• [Task goal]: Reproduce exactly the line that contains "31.24 & 48.87" and all lines that follow it in the records below, ending with the last one.

-- Extracted entries follows --

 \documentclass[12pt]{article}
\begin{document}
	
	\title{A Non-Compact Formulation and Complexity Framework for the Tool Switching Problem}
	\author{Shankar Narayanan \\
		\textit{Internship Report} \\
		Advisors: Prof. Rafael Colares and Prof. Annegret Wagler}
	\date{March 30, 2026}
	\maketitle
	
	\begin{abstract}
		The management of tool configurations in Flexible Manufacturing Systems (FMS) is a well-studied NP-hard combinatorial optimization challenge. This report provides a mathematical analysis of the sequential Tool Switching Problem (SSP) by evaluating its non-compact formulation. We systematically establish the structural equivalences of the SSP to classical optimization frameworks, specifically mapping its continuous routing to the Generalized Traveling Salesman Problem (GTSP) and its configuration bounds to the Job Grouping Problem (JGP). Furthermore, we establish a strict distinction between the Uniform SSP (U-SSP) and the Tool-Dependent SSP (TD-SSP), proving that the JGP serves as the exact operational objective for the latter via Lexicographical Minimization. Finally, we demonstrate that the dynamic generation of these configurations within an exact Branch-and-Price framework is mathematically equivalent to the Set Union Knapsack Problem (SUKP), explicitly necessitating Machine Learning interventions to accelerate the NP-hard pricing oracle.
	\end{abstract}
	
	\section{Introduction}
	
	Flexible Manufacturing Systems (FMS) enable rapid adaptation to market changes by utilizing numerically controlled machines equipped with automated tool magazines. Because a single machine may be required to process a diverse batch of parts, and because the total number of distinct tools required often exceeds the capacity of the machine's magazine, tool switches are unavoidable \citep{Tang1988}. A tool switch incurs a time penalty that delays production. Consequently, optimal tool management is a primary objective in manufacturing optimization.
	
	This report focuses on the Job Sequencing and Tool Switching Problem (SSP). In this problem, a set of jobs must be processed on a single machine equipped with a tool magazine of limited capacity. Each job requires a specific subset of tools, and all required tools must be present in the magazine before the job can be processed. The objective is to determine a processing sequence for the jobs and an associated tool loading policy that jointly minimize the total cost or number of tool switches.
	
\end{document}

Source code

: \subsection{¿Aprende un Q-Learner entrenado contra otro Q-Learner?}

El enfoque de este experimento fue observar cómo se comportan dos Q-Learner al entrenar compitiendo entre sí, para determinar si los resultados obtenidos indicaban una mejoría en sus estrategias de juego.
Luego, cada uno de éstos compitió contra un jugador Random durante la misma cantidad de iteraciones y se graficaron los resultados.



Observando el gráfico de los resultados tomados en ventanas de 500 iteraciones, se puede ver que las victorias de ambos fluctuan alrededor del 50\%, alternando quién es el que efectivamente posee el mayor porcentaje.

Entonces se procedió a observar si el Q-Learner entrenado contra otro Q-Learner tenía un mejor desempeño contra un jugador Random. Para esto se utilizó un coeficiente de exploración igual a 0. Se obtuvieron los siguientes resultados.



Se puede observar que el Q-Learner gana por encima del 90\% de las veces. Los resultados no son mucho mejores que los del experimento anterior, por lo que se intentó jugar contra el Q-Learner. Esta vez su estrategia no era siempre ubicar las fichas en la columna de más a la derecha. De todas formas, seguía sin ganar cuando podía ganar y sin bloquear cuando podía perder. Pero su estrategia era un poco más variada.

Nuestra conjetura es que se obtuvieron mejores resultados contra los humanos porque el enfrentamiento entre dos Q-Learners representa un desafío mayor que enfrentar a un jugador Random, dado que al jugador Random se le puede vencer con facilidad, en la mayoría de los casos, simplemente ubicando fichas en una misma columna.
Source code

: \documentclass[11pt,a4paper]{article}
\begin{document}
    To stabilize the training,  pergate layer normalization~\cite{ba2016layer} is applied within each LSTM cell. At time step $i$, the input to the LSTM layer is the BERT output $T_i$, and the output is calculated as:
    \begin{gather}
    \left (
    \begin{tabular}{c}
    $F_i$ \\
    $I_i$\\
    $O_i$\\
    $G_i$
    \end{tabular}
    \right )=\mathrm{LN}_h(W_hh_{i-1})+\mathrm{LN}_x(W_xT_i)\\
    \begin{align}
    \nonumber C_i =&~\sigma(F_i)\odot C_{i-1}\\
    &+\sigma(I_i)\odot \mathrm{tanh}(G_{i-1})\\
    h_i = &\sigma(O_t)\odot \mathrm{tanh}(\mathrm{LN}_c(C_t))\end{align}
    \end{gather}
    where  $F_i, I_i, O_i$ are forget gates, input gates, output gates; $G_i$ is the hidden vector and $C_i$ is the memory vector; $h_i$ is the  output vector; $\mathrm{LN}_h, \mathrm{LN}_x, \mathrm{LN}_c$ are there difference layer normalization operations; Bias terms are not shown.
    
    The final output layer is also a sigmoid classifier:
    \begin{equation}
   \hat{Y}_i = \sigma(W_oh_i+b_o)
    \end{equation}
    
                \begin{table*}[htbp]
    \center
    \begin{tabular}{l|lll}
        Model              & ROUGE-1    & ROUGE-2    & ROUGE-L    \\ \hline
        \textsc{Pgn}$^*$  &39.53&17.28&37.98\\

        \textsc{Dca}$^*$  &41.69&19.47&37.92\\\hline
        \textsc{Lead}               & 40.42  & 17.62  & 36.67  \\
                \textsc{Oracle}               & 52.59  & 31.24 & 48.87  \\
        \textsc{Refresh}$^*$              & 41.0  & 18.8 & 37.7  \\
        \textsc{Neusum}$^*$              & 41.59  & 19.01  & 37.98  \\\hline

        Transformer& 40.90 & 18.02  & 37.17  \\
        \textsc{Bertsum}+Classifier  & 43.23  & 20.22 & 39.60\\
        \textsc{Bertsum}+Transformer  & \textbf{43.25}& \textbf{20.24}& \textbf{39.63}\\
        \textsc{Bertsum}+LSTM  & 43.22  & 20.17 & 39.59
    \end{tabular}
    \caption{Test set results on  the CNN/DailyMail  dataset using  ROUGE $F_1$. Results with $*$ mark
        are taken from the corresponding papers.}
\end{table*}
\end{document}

-- Extracted entries concluded --

• [Task result]:
                \textsc{Oracle}               & 52.59  & 31.24 & 48.87  \\
        \textsc{Refresh}$^*$              & 41.0  & 18.8 & 37.7  \\
        \textsc{Neusum}$^*$              & 41.59  & 19.01  & 37.98  \\\hline

        Transformer& 40.90 & 18.02  & 37.17  \\
        \textsc{Bertsum}+Classifier  & 43.23  & 20.22 & 39.60\\
        \textsc{Bertsum}+Transformer  & \textbf{43.25}& \textbf{20.24}& \textbf{39.63}\\
        \textsc{Bertsum}+LSTM  & 43.22  & 20.17 & 39.59
    \end{tabular}
    \caption{Test set results on  the CNN/DailyMail  dataset using  ROUGE $F_1$. Results with $*$ mark
        are taken from the corresponding papers.}
\end{table*}
\end{document}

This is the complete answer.